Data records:
........

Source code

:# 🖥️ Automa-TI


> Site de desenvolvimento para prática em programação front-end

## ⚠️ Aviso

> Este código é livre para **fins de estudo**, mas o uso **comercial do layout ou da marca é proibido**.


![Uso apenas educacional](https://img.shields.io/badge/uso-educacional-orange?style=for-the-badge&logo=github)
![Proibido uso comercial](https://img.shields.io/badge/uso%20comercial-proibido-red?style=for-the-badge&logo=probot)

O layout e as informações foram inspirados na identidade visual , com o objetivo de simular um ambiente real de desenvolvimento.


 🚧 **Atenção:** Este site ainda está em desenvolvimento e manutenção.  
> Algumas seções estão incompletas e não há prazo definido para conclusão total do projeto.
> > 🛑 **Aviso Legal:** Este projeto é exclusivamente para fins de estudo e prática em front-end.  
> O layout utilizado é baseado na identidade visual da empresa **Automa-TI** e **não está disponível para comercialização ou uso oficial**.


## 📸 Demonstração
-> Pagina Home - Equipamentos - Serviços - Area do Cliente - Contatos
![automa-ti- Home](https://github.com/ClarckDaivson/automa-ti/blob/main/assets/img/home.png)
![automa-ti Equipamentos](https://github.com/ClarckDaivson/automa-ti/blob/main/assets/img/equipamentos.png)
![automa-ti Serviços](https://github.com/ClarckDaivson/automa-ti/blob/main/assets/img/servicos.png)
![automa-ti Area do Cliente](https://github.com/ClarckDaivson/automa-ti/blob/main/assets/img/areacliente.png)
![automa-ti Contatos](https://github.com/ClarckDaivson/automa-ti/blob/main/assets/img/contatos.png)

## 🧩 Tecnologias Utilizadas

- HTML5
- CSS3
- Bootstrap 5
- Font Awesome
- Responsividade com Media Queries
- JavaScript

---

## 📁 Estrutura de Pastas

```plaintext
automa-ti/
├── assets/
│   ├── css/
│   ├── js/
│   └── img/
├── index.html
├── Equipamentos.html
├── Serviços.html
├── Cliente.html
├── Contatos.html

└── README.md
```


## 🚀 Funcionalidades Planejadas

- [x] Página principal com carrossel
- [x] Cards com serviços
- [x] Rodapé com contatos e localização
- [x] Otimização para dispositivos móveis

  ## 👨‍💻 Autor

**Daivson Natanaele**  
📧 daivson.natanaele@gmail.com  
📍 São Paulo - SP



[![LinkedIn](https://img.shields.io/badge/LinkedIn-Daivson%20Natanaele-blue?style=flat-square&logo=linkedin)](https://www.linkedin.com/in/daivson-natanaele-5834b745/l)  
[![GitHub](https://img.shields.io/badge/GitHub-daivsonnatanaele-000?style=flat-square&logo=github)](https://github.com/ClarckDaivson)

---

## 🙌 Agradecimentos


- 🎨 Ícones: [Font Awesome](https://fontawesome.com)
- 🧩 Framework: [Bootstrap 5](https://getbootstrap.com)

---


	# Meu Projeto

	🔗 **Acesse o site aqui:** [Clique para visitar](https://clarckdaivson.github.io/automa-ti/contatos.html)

........

Count the lines above that include the string "Este". Write only the number.

**Response to this exercise**
3